Le matelot de la navigation fluviale vit et travaille à bord d'une péniche, d'un automoteur ou d'un bateau à passagers qui sillonne les fleuves et les canaux. Amarrage, passage d'écluse, barre, entretien du moteur, chargement des marchandises : il fait tourner le bateau aux côtés du capitaine. Un métier de plein air, itinérant, accessible dès le CAP, dans un secteur qui manque de bras.

Combien ça paye ?

Début de carrière
1 482 €
net / mois
≈ 1,0 SMIC
1 900 € brut
Expérimenté
2 496 €
net / mois
≈ 1,7 SMIC
3 200 € brut

Un matelot débutant démarre autour du SMIC à 2 000 € brut par mois, souvent un peu au-dessus dès qu'il détient sa qualification (France Travail cite environ 2 400 € brut pour un matelot qualifié). Avec l'expérience, la qualification de maître-matelot ou de timonier, et les spécialisations (ADN, passagers), la rémunération monte vers 2 800 à 3 200 € brut. S'ajoutent des éléments qui pèsent lourd : indemnités de navigation et de nourriture, primes de nuit et de week-end, logement à bord. Les conducteurs (capitaines) dépassent régulièrement 3 500 € brut, et un artisan batelier propriétaire de son bateau est rémunéré au chiffre d'affaires.
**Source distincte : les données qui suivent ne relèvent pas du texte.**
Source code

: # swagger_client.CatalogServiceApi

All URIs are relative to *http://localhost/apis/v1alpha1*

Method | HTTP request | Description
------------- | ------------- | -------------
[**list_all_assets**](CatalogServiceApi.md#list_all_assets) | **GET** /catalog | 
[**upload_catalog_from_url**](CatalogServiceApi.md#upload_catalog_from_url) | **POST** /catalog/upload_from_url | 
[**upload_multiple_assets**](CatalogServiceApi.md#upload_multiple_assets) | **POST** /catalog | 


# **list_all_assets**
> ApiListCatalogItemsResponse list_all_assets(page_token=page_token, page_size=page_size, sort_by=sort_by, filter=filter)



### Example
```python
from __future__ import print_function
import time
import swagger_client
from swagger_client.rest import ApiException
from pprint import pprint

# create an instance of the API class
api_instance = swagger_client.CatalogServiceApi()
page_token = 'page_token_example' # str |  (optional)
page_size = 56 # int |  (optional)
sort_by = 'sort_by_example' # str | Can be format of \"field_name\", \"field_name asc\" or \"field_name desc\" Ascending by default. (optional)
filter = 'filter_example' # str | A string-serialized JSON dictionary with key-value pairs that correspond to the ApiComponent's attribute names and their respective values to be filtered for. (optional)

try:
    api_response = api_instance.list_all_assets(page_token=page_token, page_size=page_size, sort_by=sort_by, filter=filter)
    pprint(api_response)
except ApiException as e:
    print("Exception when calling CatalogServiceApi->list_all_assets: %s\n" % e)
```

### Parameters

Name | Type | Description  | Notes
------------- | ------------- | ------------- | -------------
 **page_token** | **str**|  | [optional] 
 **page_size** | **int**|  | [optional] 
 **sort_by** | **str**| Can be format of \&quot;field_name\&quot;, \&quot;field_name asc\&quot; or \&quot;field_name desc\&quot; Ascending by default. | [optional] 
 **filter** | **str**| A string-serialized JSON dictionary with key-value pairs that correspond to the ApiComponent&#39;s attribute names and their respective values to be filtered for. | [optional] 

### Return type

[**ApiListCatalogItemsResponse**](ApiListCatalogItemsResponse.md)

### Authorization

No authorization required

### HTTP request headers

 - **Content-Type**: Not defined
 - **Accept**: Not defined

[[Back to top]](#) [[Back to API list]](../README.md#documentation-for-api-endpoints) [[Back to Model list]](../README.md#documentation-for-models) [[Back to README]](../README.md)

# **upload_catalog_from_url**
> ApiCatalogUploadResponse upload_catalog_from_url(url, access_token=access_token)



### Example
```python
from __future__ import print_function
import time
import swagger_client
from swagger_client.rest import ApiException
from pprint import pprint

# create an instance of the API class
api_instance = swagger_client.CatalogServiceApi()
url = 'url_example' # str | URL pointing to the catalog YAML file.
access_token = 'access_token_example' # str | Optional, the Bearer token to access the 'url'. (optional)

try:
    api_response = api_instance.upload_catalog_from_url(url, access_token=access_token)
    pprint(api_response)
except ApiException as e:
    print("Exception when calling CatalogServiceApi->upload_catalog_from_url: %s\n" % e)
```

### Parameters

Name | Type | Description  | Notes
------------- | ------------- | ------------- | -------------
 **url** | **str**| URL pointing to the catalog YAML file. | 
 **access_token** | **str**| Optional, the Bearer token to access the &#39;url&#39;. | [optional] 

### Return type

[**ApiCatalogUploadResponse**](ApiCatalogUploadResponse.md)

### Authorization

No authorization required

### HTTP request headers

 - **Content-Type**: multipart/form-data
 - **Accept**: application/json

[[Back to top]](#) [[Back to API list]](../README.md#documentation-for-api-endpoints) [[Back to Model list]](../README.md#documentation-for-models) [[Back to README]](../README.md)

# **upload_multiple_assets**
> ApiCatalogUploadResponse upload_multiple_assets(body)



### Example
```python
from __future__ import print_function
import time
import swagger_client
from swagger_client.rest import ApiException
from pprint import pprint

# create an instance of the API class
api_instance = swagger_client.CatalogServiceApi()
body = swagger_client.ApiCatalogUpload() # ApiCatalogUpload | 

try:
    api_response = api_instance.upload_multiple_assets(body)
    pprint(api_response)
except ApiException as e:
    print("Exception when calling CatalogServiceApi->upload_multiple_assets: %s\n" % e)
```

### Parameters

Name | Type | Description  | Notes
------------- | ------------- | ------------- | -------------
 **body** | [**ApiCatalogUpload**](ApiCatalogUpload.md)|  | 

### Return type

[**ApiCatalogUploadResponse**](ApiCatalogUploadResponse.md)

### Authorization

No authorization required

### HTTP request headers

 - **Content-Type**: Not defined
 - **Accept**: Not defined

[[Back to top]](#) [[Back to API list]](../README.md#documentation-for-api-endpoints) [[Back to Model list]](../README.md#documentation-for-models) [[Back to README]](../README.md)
Estimation du net avant impôt sur le revenu (~22 % de charges). Le montant réel varie selon le statut et la convention collective. SMIC net mensuel ≈ 1 427 €.

Comment y accéder ?

À partir du CAP / BEP
Diplôme de référence : CAP Transport fluvial

La voie royale est le CAP transport fluvial, préparé en 2 ans après la 3ᵉ (ou en 1 an après un premier CAP), très majoritairement en apprentissage au CFA de la navigation intérieure (Le Tremblay-sur-Mauldre, 78) ou au lycée Émile Mathis de Schiltigheim (67). Il forme directement au poste de matelot : matelotage, conduite, mécanique diesel, sécurité, réglementation. On peut poursuivre en bac pro transport fluvial (2 ans après le CAP, 3 ans après la 3ᵉ), qui ouvre plus vite l'accès aux fonctions de conducteur. La fonction de matelot reste accessible sans diplôme, mais depuis l'arrêté du 27 avril 2022 (transposition de la directive européenne 2017/2397), toute personne du personnel de pont doit détenir un livret de service et une qualification reconnue (homme de pont, matelot léger, matelot, maître-matelot, timonier, conducteur) : la qualification de matelot s'obtient désormais par examen. Des formations courtes en reconversion existent aussi pour les adultes, financées par les entreprises du secteur.

Diplômes les plus adaptés

CAP
CAP Transport fluvial
Bac
Bac pro Transport fluvial

Diplômes envisageables

Autre
Formation continue « matelot de navigation intérieure » (parcours adulte / reconversion, CFANI ou organismes agréés)

Certifications et permis

Requis
Livret de service et certificat de qualification de l'Union (matelot) Obligatoire depuis 2022 pour tout membre du personnel de pont : il atteste la qualification et enregistre les jours de navigation.
Requis
Aptitude médicale à la navigation intérieure et aptitude à la nage Visite médicale spécifique et capacité à nager (souvent brevet de natation 25 m) exigées à l'embarquement.
Atout
Certificat restreint de radiotéléphoniste du service mobile fluvial (CRR fluvial) Indispensable dès que l'on prend la barre pour communiquer en VHF avec les écluses et les autres bateaux.
Atout
Formation ADN (transport de marchandises dangereuses par voie navigable) Atout majeur et mieux rémunéré pour naviguer sur les bateaux-citernes.
Atout
Attestation « expert en navigation avec passagers » Demandée à bord des bateaux à passagers et de croisière pour les missions de sécurité et d'évacuation.
Atout
Sauveteur secouriste du travail (SST) et formation incendie Très apprécié dans un métier isolé où les secours peuvent mettre du temps à arriver.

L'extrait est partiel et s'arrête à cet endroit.